BEGIN Data

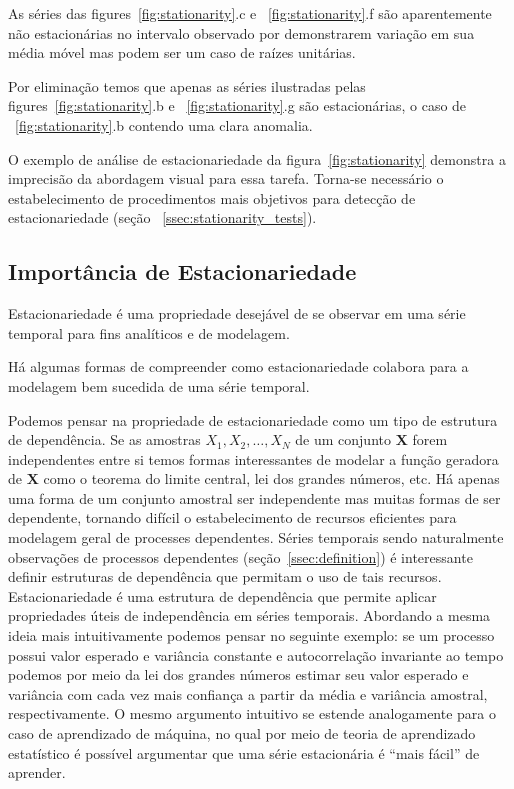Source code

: As séries das figures~\ref{fig:stationarity}.c e ~\ref{fig:stationarity}.f são
aparentemente não estacionárias no intervalo observado por demonstrarem
variação em sua média móvel mas podem ser um caso de raízes unitárias.

Por eliminação temos que apenas as séries ilustradas pelas
figures~\ref{fig:stationarity}.b e ~\ref{fig:stationarity}.g são estacionárias,
o caso de ~\ref{fig:stationarity}.b contendo uma clara anomalia.

O exemplo de análise de estacionariedade da figura~\ref{fig:stationarity}
demonstra a imprecisão da abordagem visual para essa tarefa. Torna-se
necessário o estabelecimento de procedimentos mais objetivos para detecção de
estacionariedade (seção ~\ref{ssec:stationarity_tests}).

\subsection{Importância de Estacionariedade}

Estacionariedade é uma propriedade desejável de se observar em uma série
temporal para fins analíticos e de modelagem.

Há algumas formas de compreender como estacionariedade colabora para a
modelagem bem sucedida de uma série temporal.

Podemos pensar na propriedade de estacionariedade como um tipo de estrutura de
dependência. Se as amostras $X_1, X_2, \dots, X_N$ de um conjunto $\mathbf{X}$
forem independentes entre si temos formas interessantes de modelar a função
geradora de $\mathbf{X}$ como o teorema do limite central, lei dos grandes
números, etc. Há apenas uma forma de um conjunto amostral ser independente mas
muitas formas de ser dependente, tornando difícil o estabelecimento de recursos
eficientes para modelagem geral de processes dependentes. Séries temporais
sendo naturalmente observações de processos dependentes
(seção~\ref{ssec:definition}) é interessante definir estruturas de dependência
que permitam o uso de tais recursos. Estacionariedade é uma estrutura de
dependência que permite aplicar propriedades úteis de independência em séries
temporais. Abordando a mesma ideia mais intuitivamente podemos pensar no
seguinte exemplo: se um processo possui valor esperado e variância constante e
autocorrelação invariante ao tempo podemos por meio da lei dos grandes números
estimar seu valor esperado e variância com cada vez mais confiança a partir da
média e variância amostral, respectivamente. O mesmo argumento intuitivo se
estende
analogamente para o caso de aprendizado de máquina, no qual por meio de teoria
de aprendizado estatístico é possível argumentar que uma série estacionária é
``mais fácil'' de aprender.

END Data

▶ Exercise aim
Copy out exactly the lines that run from the one holding "números, etc. Há" through the end of the data above.

▶ Answer space
números, etc. Há apenas uma forma de um conjunto amostral ser independente mas
muitas formas de ser dependente, tornando difícil o estabelecimento de recursos
eficientes para modelagem geral de processes dependentes. Séries temporais
sendo naturalmente observações de processos dependentes
(seção~\ref{ssec:definition}) é interessante definir estruturas de dependência
que permitam o uso de tais recursos. Estacionariedade é uma estrutura de
dependência que permite aplicar propriedades úteis de independência em séries
temporais. Abordando a mesma ideia mais intuitivamente podemos pensar no
seguinte exemplo: se um processo possui valor esperado e variância constante e
autocorrelação invariante ao tempo podemos por meio da lei dos grandes números
estimar seu valor esperado e variância com cada vez mais confiança a partir da
média e variância amostral, respectivamente. O mesmo argumento intuitivo se
estende
analogamente para o caso de aprendizado de máquina, no qual por meio de teoria
de aprendizado estatístico é possível argumentar que uma série estacionária é
``mais fácil'' de aprender.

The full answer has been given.